As our fall season deepens we begin to give up the fight and submit to the shorter days and resign ourselves to the longer nights. We prepare and begin to preserve our energy for the harshness of  the winter yet to come. We take stock and work with what we have. Like the busy squirrel collecting his seeds and nuts for winter storage we too have our harvest time. We store the shorts, tees and sneakers and dust off the sweaters, hats and gloves. The pool rake is replaced with the leaf rake. The garden hoe is put to the back of the garden shed and the snow shovel is brought forward and takes it place. We turn our house lights up 3 hours earlier than we did just a few short weeks ago. Windows are tightly shut at night, storm windows firmly locked in place. Extra blankets on the beds, linen sheets replaced by the flannel ones.

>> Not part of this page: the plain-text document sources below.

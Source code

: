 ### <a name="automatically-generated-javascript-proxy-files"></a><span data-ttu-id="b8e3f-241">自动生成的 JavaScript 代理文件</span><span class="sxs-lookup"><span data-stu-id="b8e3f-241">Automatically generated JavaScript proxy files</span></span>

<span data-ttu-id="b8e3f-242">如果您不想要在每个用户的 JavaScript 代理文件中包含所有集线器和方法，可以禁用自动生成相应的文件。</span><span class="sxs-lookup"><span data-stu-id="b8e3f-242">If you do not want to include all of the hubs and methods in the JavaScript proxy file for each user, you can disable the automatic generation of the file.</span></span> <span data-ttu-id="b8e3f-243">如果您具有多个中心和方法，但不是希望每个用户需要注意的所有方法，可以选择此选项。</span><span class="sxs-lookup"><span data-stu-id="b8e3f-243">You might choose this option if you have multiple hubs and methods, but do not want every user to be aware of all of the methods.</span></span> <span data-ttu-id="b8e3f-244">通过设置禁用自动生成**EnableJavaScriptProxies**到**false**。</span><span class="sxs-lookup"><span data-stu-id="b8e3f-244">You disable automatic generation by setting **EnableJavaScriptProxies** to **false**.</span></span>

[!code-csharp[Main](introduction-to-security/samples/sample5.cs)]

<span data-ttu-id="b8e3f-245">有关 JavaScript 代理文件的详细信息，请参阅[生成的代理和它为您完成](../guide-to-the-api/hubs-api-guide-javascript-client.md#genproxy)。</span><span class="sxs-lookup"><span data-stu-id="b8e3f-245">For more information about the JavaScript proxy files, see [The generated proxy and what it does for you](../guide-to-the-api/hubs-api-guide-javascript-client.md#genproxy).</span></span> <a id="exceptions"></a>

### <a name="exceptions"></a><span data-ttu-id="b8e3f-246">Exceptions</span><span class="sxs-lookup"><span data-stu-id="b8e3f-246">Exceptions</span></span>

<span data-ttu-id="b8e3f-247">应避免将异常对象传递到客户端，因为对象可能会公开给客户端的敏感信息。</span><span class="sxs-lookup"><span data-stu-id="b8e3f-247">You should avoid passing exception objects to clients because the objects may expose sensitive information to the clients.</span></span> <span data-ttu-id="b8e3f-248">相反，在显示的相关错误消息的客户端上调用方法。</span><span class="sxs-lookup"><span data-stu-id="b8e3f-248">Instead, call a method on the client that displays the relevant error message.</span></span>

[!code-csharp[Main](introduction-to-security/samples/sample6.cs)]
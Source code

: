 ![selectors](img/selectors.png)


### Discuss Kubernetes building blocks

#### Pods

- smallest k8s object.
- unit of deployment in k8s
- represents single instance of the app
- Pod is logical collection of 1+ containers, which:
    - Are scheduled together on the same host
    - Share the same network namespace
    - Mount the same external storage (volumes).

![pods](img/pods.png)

We awake each morning and start our days in darkness and end them in darkness. For most people we continue to think we can still bounce through each day as if it were still summer. In our neck of the woods our daylight hours extend about 17 hours at their longest during the height of summer, and during the winter months that is reduced to 8 hours. That is a huge adjusment for us to make. Out of habit we think we can continue with our busy bee activities without skipping a beat. Eventually though, like a stubborn child wanting it's own way, Mother Nature gently pushes us indoors. She impresses us to slow down, to rest. She knows what is best for us. In the beginning we tend to try to push away from her safe and warm embrace against winter. As in the confines and comfort of our homes we become tired of the struggle to stretch out the days and begin to submit to the slower days, the longer nights. Before we know it there is a change in mindset. We look forward to being inside. We look forward to the end of the day when we can close our doors to the cold world outside and snuggle up with our families and loved ones and enjoy spending more time together. In a perfect world anyways. If you aren't crazy about being locked up indoors for six months with people you minimally get along with well, maybe take up a hobby. We are in Canada and with all the ice maybe hockey would be a good place to start, or go out into the yard and build an igloo.....or two. Hey..it gets you outside!

For myself one thing that will not change with the seasons is the Bay of Fundy. It's tides remain strong and constant. It will continue to roll in and out every 12 hours just as the sun rises and sets each day. With Mother Nature she too has her stubborn ways and refuses to budge on some things. Such as tides and sunsets, and this......is a good thing.

Until the next high tide..........

Natalie

Special thanks to Mother Nature herself for todays inspiration. May she continue to guide us through all the seasons for years to come.